If a person refuses or fails to comply with the breath demand by, for example saying “no” or faking blowing etc., they will then be charged with refusing or failing to comply with a breath demand or providing a breath sample. The Crown will be required to prove beyond a reasonable doubt that the refusal to provide a breath sample or failure to comply was ‘final and unequivocal’.

If the Crown is able to prove a ‘final and unequivocal’ refusal, there are still defences to refusing to provide a breath sample such as having a ‘reasonable excuse’ not to provide a sample.

Many of the same ‘reasonable excuse’ defences apply to both refusing a roadside screening device and refusing an intoxilyzer breath demand. (See What Happens When a Person Refuses To Provide a Roadside Sample.)

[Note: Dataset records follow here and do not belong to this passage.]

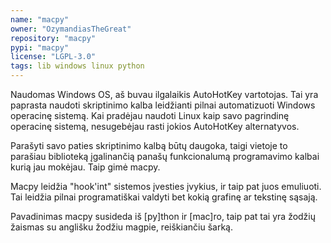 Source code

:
 ```yaml
---
name: "macpy"
owner: "OzymandiasTheGreat"
repository: "macpy"
pypi: "macpy"
license: "LGPL-3.0"
tags: lib windows linux python
---
```

Naudomas Windows OS, aš buvau ilgalaikis AutoHotKey
vartotojas. Tai yra paprasta naudoti skriptinimo
kalba leidžianti pilnai automatizuoti Windows operacinę
sistemą. Kai pradėjau naudoti Linux kaip savo
pagrindinę operacinę sistemą, nesugebėjau rasti jokios
AutoHotKey alternatyvos.

Parašyti savo paties skriptinimo kalbą būtų daugoka,
taigi vietoje to parašiau biblioteką įgalinančią
panašų funkcionalumą programavimo kalbai kurią jau
mokėjau. Taip gimė macpy.

Macpy leidžia "hook'int" sistemos įvesties įvykius,
ir taip pat juos emuliuoti. Tai leidžia pilnai
programatiškai valdyti bet kokią grafinę ar tekstinę
sąsają.

Pavadinimas macpy susideda iš [py]thon ir [mac]ro,
taip pat tai yra žodžių žaismas su anglišku žodžiu
magpie, reiškiančiu šarką.
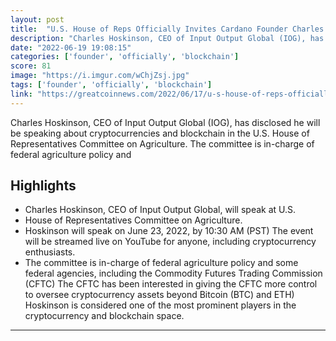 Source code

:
 ```yaml
---
layout: post
title:  "U.S. House of Reps Officially Invites Cardano Founder Charles Hoskinson to Speak About Crypto and Blockchain - Great Coin News"
description: "Charles Hoskinson, CEO of Input Output Global (IOG), has disclosed he will be speaking about cryptocurrencies and blockchain in the U.S. House of Representatives Committee on Agriculture. The committee is in-charge of federal agriculture policy and"
date: "2022-06-19 19:08:15"
categories: ['founder', 'officially', 'blockchain']
score: 81
image: "https://i.imgur.com/wChjZsj.jpg"
tags: ['founder', 'officially', 'blockchain']
link: "https://greatcoinnews.com/2022/06/17/u-s-house-of-reps-officially-invites-cardano-founder-charles-hoskinson-to-speak-about-crypto-and-blockchain/"
---
```


Charles Hoskinson, CEO of Input Output Global (IOG), has disclosed he will be speaking about cryptocurrencies and blockchain in the U.S. House of Representatives Committee on Agriculture. The committee is in-charge of federal agriculture policy and

## Highlights

- Charles Hoskinson, CEO of Input Output Global, will speak at U.S.
- House of Representatives Committee on Agriculture.
- Hoskinson will speak on June 23, 2022, by 10:30 AM (PST) The event will be streamed live on YouTube for anyone, including cryptocurrency enthusiasts.
- The committee is in-charge of federal agriculture policy and some federal agencies, including the Commodity Futures Trading Commission (CFTC) The CFTC has been interested in giving the CFTC more control to oversee cryptocurrency assets beyond Bitcoin (BTC) and ETH) Hoskinson is considered one of the most prominent players in the cryptocurrency and blockchain space.

---
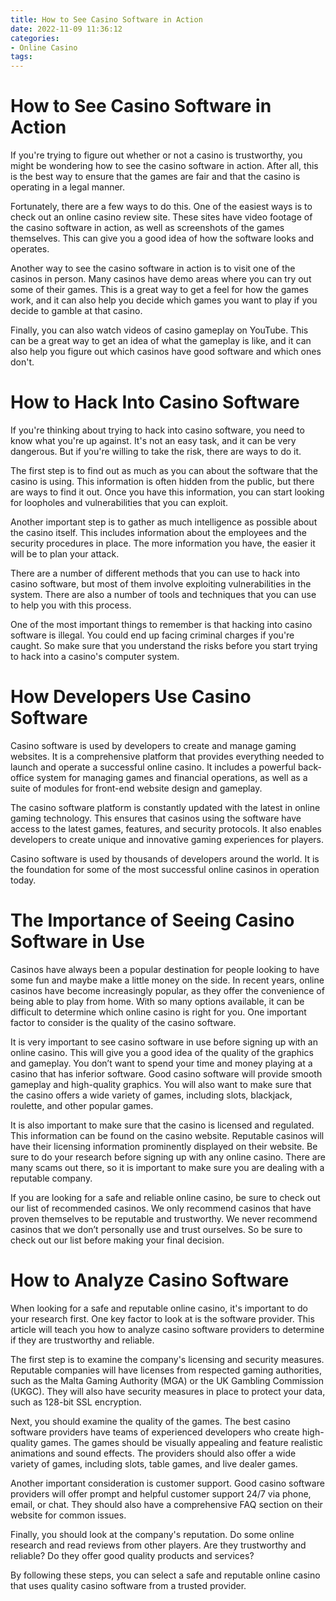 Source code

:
 ```yaml
---
title: How to See Casino Software in Action 
date: 2022-11-09 11:36:12
categories:
- Online Casino
tags:
---
```



#  How to See Casino Software in Action 

If you're trying to figure out whether or not a casino is trustworthy, you might be wondering how to see the casino software in action. After all, this is the best way to ensure that the games are fair and that the casino is operating in a legal manner. 

Fortunately, there are a few ways to do this. One of the easiest ways is to check out an online casino review site. These sites have video footage of the casino software in action, as well as screenshots of the games themselves. This can give you a good idea of how the software looks and operates. 

Another way to see the casino software in action is to visit one of the casinos in person. Many casinos have demo areas where you can try out some of their games. This is a great way to get a feel for how the games work, and it can also help you decide which games you want to play if you decide to gamble at that casino. 

Finally, you can also watch videos of casino gameplay on YouTube. This can be a great way to get an idea of what the gameplay is like, and it can also help you figure out which casinos have good software and which ones don't.

#  How to Hack Into Casino Software 

If you're thinking about trying to hack into casino software, you need to know what you're up against. It's not an easy task, and it can be very dangerous. But if you're willing to take the risk, there are ways to do it.

The first step is to find out as much as you can about the software that the casino is using. This information is often hidden from the public, but there are ways to find it out. Once you have this information, you can start looking for loopholes and vulnerabilities that you can exploit.

Another important step is to gather as much intelligence as possible about the casino itself. This includes information about the employees and the security procedures in place. The more information you have, the easier it will be to plan your attack.

There are a number of different methods that you can use to hack into casino software, but most of them involve exploiting vulnerabilities in the system. There are also a number of tools and techniques that you can use to help you with this process.

One of the most important things to remember is that hacking into casino software is illegal. You could end up facing criminal charges if you're caught. So make sure that you understand the risks before you start trying to hack into a casino's computer system.

#  How Developers Use Casino Software 

Casino software is used by developers to create and manage gaming websites. It is a comprehensive platform that provides everything needed to launch and operate a successful online casino. It includes a powerful back-office system for managing games and financial operations, as well as a suite of modules for front-end website design and gameplay.

The casino software platform is constantly updated with the latest in online gaming technology. This ensures that casinos using the software have access to the latest games, features, and security protocols. It also enables developers to create unique and innovative gaming experiences for players.

Casino software is used by thousands of developers around the world. It is the foundation for some of the most successful online casinos in operation today.

#  The Importance of Seeing Casino Software in Use 

Casinos have always been a popular destination for people looking to have some fun and maybe make a little money on the side. In recent years, online casinos have become increasingly popular, as they offer the convenience of being able to play from home. With so many options available, it can be difficult to determine which online casino is right for you. One important factor to consider is the quality of the casino software.

It is very important to see casino software in use before signing up with an online casino. This will give you a good idea of the quality of the graphics and gameplay. You don’t want to spend your time and money playing at a casino that has inferior software. Good casino software will provide smooth gameplay and high-quality graphics. You will also want to make sure that the casino offers a wide variety of games, including slots, blackjack, roulette, and other popular games.

It is also important to make sure that the casino is licensed and regulated. This information can be found on the casino website. Reputable casinos will have their licensing information prominently displayed on their website. Be sure to do your research before signing up with any online casino. There are many scams out there, so it is important to make sure you are dealing with a reputable company.

If you are looking for a safe and reliable online casino, be sure to check out our list of recommended casinos. We only recommend casinos that have proven themselves to be reputable and trustworthy. We never recommend casinos that we don’t personally use and trust ourselves. So be sure to check out our list before making your final decision.

#  How to Analyze Casino Software

When looking for a safe and reputable online casino, it's important to do your research first. One key factor to look at is the software provider. This article will teach you how to analyze casino software providers to determine if they are trustworthy and reliable.

The first step is to examine the company's licensing and security measures. Reputable companies will have licenses from respected gaming authorities, such as the Malta Gaming Authority (MGA) or the UK Gambling Commission (UKGC). They will also have security measures in place to protect your data, such as 128-bit SSL encryption.

Next, you should examine the quality of the games. The best casino software providers have teams of experienced developers who create high-quality games. The games should be visually appealing and feature realistic animations and sound effects. The providers should also offer a wide variety of games, including slots, table games, and live dealer games.

Another important consideration is customer support. Good casino software providers will offer prompt and helpful customer support 24/7 via phone, email, or chat. They should also have a comprehensive FAQ section on their website for common issues.

Finally, you should look at the company's reputation. Do some online research and read reviews from other players. Are they trustworthy and reliable? Do they offer good quality products and services?

By following these steps, you can select a safe and reputable online casino that uses quality casino software from a trusted provider.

The courts have found many different reasons to be reasonable excuses. One example is having a health problem preventing the person from providing a proper sample. Another example of a reasonable excuse is demonstrating that the person was being mistreated by the police throughout the breath testing procedure and this “animosity” was playing on their mind at the time they refused. The many reasonable excuse defences are too numerous to list and the list is not closed. Each individual refusal factual situation must be examined to see if there is a valid defence. As a general rule, a person who is under arrest should always comply with a demand to provide breath samples. Although there are occasionally exceptions to the general rule, the advice that an experienced DUI lawyer will always provide to a detainee/person under arrest is that they should always provide a breath sample upon demand. It is too risky, for example, to refuse to provide a breath sample and hope your case turns out “after the fact” to be one of the narrow exceptions.